Re: [PATCH] [RFC] xfs: logging the on disk inode LSN can make it go backwards

Dave Chinner <david@xxxxxxxxxxxxx> · Fri, 23 Jul 2021 07:34:39 +1000

On Thu, Jul 22, 2021 at 11:59:03AM -0700, Darrick J. Wong wrote:
> On Thu, Jul 22, 2021 at 09:02:47PM +1000, Dave Chinner wrote:
> > From: Dave Chinner <dchinner@xxxxxxxxxx>
> > 
> > When we log an inode, we format the "log inode" core and set an LSN
> > in that inode core. We do that via xfs_inode_item_format_core(),
> > which calls:
> > 
> > 	xfs_inode_to_log_dinode(ip, dic, ip->i_itemp->ili_item.li_lsn);
> > 
> > to format the log inode.
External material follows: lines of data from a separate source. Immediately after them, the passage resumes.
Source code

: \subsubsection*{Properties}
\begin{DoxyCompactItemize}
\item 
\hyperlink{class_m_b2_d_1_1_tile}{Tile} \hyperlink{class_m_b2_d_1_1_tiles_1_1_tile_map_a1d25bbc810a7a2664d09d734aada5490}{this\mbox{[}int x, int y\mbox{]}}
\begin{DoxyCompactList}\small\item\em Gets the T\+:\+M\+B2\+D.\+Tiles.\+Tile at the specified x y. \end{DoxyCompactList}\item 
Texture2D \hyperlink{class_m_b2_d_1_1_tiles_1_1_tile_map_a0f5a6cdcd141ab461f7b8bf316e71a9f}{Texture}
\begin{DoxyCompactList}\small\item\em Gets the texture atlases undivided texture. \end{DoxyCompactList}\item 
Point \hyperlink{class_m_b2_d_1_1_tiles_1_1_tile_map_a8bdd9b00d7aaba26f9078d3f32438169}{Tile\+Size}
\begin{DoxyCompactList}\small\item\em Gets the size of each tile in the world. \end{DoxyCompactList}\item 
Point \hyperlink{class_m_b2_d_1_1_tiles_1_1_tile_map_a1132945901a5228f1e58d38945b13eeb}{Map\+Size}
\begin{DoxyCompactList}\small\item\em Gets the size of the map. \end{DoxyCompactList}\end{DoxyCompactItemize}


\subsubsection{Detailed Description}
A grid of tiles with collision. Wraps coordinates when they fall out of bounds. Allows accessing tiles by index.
It writes the LSN from the inode item into
> > the log inode, and if recovery decides the inode item needs to be
> > replayed, it recovers the log inode LSN field and writes it into the
> > on disk inode LSN field.
> > 
> > Now this might seem like a reasonable thing to do, but it is wrong
> > on multiple levels. Firstly, if the item is not yet in the AIL,
> > item->li_lsn is zero. i.e. the first time the inode it is logged and
> > formatted, the LSN we write into the log inode will be zero. If we
> > only log it once, recovery will run and can write this zero LSN into
> > the inode.
> 
> In the case where we don't crash, the AIL calls xfs_inode_item_push ->
> xfs_iflush_cluster -> xfs_iflush, which will set the ondisk di_lsn to
> iip->ili_item.li_lsn.  Presumably, the LSN won't be zero at this point,
> right?  And it will accurately reflect the age of the ondisk inode?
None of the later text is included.